» DIRECTIONS FOR THIS TASK:
Print the first line of the records below and every line after it, up to and including the line with "Enabling the Events". Print nothing else.

Records contained in a dataset:
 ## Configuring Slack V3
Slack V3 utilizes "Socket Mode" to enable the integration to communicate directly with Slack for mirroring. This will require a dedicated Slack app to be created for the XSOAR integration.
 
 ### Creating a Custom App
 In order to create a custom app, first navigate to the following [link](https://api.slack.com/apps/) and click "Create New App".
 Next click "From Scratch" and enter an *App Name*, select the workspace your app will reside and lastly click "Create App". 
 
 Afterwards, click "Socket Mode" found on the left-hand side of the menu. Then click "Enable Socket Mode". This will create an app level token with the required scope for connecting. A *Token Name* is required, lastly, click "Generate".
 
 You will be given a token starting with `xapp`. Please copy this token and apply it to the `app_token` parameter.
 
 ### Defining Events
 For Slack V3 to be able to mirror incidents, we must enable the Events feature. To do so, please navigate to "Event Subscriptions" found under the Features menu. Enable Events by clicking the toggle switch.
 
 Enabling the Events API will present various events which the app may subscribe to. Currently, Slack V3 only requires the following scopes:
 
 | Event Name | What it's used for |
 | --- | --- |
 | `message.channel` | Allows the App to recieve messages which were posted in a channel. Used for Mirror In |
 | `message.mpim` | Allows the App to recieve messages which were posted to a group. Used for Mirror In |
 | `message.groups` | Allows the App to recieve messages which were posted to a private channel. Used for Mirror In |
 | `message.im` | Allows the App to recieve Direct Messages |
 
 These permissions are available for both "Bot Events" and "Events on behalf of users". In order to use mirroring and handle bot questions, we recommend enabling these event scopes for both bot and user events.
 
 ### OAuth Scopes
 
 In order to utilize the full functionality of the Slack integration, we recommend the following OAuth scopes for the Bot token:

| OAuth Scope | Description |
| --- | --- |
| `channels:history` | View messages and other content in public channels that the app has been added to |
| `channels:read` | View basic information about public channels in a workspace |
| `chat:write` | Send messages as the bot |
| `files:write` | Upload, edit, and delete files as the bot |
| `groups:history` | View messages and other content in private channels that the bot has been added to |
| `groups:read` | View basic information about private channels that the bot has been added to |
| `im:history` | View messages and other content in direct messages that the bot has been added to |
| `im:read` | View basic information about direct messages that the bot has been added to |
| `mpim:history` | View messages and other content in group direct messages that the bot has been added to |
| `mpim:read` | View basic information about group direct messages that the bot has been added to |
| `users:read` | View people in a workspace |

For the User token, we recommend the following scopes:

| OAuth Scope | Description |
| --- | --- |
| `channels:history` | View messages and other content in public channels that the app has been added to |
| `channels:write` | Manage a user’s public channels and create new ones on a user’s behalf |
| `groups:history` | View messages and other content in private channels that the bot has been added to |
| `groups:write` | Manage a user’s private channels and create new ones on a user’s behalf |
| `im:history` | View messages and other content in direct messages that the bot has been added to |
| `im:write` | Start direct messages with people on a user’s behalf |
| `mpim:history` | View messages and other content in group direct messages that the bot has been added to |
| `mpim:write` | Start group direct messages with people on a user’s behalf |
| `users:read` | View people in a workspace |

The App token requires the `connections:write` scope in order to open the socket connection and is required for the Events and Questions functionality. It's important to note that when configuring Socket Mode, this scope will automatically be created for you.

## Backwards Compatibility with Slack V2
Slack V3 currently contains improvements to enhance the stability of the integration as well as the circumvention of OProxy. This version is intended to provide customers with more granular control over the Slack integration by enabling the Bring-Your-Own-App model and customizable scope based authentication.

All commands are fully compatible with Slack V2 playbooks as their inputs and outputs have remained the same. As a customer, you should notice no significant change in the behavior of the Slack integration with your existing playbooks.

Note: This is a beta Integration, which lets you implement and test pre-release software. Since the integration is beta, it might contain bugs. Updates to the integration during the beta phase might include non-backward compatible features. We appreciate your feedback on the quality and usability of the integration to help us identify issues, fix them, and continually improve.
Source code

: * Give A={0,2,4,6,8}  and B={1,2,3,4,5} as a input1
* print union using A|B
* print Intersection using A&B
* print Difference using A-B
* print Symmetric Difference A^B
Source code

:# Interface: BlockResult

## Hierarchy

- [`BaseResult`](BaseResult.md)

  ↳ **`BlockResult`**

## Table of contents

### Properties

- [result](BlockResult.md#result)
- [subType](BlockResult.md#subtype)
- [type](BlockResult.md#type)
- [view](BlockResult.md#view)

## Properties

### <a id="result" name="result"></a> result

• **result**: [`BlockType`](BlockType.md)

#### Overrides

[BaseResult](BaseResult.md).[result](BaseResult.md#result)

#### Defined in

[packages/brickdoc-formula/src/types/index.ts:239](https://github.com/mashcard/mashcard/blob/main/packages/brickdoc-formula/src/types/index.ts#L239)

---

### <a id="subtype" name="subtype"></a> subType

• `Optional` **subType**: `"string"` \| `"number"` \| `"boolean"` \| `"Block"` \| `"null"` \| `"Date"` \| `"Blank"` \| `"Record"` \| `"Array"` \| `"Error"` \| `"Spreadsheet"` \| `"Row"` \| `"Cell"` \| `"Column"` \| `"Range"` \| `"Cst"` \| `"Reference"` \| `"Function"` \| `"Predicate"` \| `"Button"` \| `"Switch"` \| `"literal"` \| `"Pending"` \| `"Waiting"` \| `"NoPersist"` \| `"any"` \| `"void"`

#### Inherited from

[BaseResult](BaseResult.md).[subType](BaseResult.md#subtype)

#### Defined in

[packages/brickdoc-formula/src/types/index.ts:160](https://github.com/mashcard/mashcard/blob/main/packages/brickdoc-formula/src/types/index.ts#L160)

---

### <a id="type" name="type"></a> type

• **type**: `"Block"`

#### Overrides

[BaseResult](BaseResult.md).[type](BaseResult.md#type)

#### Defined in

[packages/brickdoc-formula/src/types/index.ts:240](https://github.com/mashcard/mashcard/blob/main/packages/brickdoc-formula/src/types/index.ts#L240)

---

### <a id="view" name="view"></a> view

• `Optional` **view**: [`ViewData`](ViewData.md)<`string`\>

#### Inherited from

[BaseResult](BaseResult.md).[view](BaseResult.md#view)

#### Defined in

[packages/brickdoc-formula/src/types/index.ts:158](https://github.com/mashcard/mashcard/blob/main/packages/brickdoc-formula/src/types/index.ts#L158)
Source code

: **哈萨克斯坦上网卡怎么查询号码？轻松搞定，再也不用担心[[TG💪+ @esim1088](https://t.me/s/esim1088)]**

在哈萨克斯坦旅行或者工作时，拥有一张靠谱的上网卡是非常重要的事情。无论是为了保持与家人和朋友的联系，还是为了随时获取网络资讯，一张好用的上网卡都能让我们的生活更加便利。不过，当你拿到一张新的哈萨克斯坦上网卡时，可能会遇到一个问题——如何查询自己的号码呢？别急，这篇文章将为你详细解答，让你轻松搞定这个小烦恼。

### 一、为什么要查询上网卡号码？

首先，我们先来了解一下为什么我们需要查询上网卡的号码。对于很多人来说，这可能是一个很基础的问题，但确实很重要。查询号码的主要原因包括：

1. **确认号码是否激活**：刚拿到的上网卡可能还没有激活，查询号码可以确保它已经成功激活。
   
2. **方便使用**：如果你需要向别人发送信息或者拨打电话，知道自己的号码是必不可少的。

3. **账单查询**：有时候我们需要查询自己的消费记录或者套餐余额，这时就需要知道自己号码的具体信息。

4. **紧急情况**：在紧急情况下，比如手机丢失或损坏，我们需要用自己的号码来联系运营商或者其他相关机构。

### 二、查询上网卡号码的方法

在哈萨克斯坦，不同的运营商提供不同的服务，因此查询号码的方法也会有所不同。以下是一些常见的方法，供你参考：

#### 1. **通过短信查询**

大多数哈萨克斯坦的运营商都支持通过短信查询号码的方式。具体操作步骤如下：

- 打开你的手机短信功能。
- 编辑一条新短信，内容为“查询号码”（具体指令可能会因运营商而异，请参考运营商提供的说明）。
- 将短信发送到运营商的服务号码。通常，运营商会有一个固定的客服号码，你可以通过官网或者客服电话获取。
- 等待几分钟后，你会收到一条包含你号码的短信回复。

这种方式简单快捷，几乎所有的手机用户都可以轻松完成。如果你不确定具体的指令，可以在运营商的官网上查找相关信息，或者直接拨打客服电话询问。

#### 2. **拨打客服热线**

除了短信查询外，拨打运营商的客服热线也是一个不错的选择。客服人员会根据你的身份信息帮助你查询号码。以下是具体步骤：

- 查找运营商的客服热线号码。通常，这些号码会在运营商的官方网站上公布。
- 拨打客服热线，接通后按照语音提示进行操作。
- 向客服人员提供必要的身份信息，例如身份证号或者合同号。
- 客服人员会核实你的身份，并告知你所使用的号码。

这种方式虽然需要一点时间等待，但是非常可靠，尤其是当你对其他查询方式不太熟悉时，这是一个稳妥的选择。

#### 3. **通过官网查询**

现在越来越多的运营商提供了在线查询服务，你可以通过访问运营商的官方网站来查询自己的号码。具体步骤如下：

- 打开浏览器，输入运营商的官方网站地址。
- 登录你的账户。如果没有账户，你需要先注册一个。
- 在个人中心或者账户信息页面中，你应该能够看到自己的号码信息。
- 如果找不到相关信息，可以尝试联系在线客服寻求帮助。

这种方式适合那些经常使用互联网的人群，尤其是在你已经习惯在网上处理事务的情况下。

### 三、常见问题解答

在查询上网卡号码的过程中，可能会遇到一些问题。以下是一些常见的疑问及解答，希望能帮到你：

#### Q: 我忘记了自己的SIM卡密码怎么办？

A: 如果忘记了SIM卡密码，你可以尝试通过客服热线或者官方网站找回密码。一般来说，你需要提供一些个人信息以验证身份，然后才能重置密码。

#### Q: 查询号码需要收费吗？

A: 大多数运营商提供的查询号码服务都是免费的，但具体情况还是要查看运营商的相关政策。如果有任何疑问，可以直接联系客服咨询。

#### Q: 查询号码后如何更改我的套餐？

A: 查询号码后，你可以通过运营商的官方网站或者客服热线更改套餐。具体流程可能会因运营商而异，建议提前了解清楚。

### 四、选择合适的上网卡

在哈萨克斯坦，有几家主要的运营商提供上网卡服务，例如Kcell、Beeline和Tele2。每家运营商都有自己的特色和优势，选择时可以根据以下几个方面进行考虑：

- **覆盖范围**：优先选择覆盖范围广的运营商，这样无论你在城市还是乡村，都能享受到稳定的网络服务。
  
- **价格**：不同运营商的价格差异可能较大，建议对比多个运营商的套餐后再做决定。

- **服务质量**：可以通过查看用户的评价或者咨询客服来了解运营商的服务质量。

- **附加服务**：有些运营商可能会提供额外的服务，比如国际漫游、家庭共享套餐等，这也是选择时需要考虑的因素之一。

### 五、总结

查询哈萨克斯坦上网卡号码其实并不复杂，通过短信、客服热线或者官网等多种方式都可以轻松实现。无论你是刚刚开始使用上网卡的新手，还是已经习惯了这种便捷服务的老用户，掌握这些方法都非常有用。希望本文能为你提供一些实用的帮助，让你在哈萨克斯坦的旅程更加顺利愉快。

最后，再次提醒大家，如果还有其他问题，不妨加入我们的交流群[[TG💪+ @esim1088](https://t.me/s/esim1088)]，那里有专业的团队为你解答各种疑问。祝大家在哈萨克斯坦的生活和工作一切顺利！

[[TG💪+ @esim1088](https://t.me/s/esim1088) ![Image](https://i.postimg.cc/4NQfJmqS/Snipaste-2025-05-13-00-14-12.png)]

» TASK RESPONSE:
 ## Configuring Slack V3
Slack V3 utilizes "Socket Mode" to enable the integration to communicate directly with Slack for mirroring. This will require a dedicated Slack app to be created for the XSOAR integration.
 
 ### Creating a Custom App
 In order to create a custom app, first navigate to the following [link](https://api.slack.com/apps/) and click "Create New App".
 Next click "From Scratch" and enter an *App Name*, select the workspace your app will reside and lastly click "Create App". 
 
 Afterwards, click "Socket Mode" found on the left-hand side of the menu. Then click "Enable Socket Mode". This will create an app level token with the required scope for connecting. A *Token Name* is required, lastly, click "Generate".
 
 You will be given a token starting with `xapp`. Please copy this token and apply it to the `app_token` parameter.
 
 ### Defining Events
 For Slack V3 to be able to mirror incidents, we must enable the Events feature. To do so, please navigate to "Event Subscriptions" found under the Features menu. Enable Events by clicking the toggle switch.
 
 Enabling the Events API will present various events which the app may subscribe to. Currently, Slack V3 only requires the following scopes:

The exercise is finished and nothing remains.